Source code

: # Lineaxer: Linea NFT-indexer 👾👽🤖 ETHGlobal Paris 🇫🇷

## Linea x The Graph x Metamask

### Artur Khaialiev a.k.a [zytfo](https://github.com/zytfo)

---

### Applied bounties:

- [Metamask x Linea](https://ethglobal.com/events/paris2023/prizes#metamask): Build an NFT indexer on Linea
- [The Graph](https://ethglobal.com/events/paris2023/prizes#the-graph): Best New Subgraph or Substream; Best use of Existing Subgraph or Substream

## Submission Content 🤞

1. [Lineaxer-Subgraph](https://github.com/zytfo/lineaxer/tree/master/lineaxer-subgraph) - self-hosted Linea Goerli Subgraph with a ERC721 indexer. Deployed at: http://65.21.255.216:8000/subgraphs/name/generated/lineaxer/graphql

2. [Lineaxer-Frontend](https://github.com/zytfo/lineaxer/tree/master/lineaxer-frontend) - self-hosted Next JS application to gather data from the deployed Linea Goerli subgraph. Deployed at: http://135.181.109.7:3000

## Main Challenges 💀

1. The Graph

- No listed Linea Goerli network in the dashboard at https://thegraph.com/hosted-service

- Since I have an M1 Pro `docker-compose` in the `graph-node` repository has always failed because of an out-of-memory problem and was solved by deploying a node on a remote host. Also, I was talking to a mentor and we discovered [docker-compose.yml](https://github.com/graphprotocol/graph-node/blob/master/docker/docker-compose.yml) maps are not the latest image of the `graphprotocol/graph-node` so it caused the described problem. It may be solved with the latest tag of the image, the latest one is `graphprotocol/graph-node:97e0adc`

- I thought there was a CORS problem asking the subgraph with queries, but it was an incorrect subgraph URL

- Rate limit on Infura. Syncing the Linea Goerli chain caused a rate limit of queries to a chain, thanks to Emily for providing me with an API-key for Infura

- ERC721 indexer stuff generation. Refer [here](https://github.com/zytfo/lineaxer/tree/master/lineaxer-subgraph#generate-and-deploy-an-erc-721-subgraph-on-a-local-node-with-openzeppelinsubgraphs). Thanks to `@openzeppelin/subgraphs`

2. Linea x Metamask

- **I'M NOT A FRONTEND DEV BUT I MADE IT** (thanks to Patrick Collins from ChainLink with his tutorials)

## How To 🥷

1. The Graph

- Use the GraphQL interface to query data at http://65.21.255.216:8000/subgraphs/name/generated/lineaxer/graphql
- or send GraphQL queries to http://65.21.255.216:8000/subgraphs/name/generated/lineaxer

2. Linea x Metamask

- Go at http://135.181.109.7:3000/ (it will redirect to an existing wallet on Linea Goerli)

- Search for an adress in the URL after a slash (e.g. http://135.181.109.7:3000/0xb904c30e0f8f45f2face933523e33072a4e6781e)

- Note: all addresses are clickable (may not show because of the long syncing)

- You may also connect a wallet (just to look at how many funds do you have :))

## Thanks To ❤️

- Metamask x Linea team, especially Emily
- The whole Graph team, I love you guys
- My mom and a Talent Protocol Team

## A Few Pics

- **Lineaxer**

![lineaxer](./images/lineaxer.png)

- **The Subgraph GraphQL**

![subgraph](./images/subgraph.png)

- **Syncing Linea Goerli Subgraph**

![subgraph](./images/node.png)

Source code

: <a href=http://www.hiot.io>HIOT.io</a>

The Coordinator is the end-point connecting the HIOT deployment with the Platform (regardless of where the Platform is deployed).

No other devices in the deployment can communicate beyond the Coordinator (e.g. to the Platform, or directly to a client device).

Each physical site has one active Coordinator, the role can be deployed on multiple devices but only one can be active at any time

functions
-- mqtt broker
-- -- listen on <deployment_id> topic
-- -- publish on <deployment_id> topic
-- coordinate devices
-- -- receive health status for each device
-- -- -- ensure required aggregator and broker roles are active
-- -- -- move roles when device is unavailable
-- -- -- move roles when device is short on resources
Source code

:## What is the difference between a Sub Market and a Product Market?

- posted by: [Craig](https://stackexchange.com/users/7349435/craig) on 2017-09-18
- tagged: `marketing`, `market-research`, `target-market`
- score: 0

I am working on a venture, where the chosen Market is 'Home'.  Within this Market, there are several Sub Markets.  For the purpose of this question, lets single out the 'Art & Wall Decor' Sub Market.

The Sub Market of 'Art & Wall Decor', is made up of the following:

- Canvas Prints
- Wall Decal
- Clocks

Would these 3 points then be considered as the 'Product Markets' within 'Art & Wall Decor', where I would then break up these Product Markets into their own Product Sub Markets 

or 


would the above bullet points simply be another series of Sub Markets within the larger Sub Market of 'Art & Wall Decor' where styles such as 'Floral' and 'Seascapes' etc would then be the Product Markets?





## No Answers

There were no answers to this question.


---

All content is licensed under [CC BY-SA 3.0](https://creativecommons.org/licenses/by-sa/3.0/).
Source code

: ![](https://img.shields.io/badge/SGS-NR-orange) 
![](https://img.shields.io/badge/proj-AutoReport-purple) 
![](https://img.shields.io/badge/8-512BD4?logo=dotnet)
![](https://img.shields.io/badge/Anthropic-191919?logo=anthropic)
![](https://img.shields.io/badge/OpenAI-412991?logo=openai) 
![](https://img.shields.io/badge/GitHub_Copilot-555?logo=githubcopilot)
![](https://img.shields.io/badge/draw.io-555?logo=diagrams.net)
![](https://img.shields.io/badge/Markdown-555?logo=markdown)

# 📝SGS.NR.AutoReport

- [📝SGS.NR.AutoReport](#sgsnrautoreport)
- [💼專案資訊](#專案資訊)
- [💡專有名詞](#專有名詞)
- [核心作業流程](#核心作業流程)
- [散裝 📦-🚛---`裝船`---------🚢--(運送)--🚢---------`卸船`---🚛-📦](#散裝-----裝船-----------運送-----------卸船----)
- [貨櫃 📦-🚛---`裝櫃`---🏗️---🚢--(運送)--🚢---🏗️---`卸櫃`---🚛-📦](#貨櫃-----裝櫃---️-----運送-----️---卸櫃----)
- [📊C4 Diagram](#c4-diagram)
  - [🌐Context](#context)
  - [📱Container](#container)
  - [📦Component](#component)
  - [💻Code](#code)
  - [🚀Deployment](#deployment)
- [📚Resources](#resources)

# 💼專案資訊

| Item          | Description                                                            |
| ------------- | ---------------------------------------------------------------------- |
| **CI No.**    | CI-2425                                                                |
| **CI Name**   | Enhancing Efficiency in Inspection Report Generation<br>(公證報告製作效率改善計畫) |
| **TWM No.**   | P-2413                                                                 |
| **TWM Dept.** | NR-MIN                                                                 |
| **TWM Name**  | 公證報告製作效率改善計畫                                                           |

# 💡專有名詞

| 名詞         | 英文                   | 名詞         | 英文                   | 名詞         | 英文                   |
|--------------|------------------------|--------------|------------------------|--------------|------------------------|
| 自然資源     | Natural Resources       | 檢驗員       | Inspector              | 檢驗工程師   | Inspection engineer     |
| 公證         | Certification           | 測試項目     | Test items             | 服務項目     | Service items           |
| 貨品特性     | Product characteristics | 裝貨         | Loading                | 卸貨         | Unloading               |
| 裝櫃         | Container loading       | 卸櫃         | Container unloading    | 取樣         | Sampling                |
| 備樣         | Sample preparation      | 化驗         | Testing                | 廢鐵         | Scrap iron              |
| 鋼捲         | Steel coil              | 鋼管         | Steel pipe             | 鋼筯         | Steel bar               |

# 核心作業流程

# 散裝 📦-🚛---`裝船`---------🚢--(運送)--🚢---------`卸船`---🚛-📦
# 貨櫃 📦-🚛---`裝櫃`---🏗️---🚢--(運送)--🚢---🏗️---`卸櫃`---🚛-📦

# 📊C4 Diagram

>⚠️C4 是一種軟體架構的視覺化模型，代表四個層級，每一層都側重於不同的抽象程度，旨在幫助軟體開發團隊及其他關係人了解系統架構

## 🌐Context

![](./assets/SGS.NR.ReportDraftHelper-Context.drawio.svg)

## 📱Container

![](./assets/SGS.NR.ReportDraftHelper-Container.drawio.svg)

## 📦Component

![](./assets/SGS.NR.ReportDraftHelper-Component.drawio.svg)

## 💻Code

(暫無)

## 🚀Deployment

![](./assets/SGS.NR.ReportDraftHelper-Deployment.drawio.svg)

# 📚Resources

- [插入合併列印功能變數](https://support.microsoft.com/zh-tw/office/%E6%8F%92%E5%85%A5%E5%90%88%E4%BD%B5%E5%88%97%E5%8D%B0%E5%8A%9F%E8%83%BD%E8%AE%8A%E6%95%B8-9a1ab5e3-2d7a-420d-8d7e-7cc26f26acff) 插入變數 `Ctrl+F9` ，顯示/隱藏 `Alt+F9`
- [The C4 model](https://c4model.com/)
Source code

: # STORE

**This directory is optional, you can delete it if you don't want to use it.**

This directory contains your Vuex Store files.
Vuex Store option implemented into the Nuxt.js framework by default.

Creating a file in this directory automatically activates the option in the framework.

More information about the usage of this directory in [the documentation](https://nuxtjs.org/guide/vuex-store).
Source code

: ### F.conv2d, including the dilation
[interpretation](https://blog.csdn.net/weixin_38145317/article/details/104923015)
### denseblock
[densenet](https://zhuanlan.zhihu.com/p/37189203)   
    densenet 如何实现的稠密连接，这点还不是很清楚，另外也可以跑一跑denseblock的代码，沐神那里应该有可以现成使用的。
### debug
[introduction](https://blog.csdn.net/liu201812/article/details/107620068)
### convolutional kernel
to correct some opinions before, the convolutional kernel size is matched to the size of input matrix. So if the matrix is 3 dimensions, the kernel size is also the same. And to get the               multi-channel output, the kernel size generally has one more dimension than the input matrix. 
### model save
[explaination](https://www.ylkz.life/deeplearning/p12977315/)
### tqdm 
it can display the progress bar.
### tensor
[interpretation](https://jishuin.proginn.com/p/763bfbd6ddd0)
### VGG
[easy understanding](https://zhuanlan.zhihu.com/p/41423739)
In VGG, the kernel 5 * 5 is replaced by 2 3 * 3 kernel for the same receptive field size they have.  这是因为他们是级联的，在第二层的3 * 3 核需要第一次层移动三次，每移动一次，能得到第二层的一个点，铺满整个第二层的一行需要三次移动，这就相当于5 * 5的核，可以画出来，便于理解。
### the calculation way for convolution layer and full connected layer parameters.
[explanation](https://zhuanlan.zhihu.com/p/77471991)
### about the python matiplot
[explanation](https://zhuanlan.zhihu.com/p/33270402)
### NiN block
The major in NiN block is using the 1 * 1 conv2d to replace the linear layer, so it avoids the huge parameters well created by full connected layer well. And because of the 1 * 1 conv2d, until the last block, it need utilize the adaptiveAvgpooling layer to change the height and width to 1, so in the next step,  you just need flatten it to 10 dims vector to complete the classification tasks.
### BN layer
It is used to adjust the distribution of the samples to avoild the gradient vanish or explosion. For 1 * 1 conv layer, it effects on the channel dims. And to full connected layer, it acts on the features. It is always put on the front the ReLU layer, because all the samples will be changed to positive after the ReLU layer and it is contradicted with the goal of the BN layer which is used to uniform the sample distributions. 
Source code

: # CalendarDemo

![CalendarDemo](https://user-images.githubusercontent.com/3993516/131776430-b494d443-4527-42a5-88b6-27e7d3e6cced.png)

-- INSTRUCTIONS FOR THE TASK --
Reproduce the entries above exactly, starting at their first line and finishing with the line that contains "- No listed".

-- REPLY TO THE TASK --
Source code

: # Lineaxer: Linea NFT-indexer 👾👽🤖 ETHGlobal Paris 🇫🇷

## Linea x The Graph x Metamask

### Artur Khaialiev a.k.a [zytfo](https://github.com/zytfo)

---

### Applied bounties:

- [Metamask x Linea](https://ethglobal.com/events/paris2023/prizes#metamask): Build an NFT indexer on Linea
- [The Graph](https://ethglobal.com/events/paris2023/prizes#the-graph): Best New Subgraph or Substream; Best use of Existing Subgraph or Substream

## Submission Content 🤞

1. [Lineaxer-Subgraph](https://github.com/zytfo/lineaxer/tree/master/lineaxer-subgraph) - self-hosted Linea Goerli Subgraph with a ERC721 indexer. Deployed at: http://65.21.255.216:8000/subgraphs/name/generated/lineaxer/graphql

2. [Lineaxer-Frontend](https://github.com/zytfo/lineaxer/tree/master/lineaxer-frontend) - self-hosted Next JS application to gather data from the deployed Linea Goerli subgraph. Deployed at: http://135.181.109.7:3000

## Main Challenges 💀

1. The Graph

- No listed Linea Goerli network in the dashboard at https://thegraph.com/hosted-service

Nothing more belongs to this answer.